■ Problem to solve ■
Exclude all pictures, then write out exactly the lines below from the first one through the line with "FASTER PAYMENT SYSTEM_".

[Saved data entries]
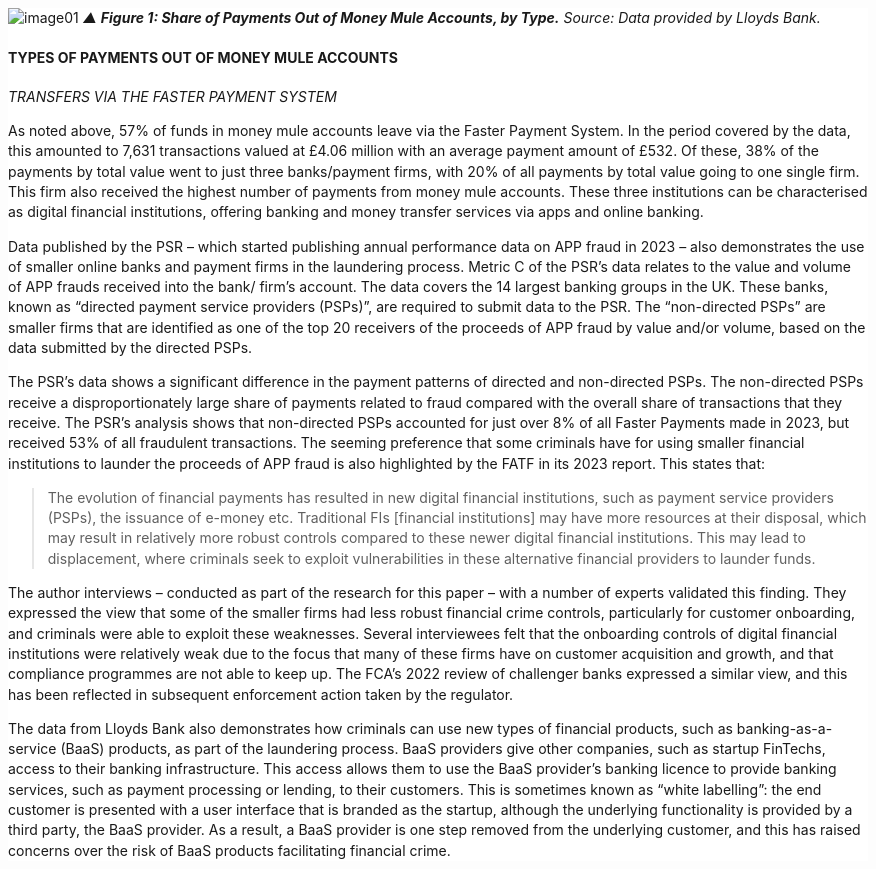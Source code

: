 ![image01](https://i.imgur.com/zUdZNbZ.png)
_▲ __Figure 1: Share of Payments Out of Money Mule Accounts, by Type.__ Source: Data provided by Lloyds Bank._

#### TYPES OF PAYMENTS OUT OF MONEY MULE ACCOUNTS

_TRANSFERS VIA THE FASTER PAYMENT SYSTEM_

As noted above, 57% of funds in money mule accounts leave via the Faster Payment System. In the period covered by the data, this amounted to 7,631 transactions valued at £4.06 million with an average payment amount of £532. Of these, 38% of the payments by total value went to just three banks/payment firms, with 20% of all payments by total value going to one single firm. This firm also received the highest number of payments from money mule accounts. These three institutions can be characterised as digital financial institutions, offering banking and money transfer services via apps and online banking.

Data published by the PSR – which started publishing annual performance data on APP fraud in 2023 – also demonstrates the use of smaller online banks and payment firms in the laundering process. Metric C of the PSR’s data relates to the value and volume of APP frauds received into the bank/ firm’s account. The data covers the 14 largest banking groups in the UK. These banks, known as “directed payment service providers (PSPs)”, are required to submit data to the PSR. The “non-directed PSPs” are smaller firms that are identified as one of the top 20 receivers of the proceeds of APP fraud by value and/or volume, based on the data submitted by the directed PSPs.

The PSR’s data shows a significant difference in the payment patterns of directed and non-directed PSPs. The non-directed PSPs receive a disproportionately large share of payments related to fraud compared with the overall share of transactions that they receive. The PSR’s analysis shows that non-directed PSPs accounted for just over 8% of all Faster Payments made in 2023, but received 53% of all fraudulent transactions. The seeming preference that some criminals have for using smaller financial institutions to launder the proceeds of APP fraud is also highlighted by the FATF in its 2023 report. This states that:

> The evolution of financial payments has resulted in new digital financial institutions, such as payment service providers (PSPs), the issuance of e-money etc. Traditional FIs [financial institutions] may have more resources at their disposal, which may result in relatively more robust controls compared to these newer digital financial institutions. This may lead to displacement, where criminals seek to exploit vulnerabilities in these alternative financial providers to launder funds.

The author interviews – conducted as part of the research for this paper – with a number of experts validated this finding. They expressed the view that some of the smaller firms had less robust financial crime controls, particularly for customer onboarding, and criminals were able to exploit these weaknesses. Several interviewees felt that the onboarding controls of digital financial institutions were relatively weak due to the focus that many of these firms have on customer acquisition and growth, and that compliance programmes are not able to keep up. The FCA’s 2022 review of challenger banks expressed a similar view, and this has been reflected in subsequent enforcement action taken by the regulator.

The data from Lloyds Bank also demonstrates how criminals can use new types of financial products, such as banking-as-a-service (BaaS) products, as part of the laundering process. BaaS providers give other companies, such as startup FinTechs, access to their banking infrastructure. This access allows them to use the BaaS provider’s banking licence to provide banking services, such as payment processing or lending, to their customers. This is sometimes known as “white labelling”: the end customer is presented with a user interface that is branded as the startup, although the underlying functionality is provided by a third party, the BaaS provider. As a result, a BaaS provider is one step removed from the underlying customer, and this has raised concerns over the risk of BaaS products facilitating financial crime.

■ Solution for this exercise ■
Source code

: ![image01](https://i.imgur.com/zUdZNbZ.png)
_▲ __Figure 1: Share of Payments Out of Money Mule Accounts, by Type.__ Source: Data provided by Lloyds Bank._

#### TYPES OF PAYMENTS OUT OF MONEY MULE ACCOUNTS

_TRANSFERS VIA THE FASTER PAYMENT SYSTEM_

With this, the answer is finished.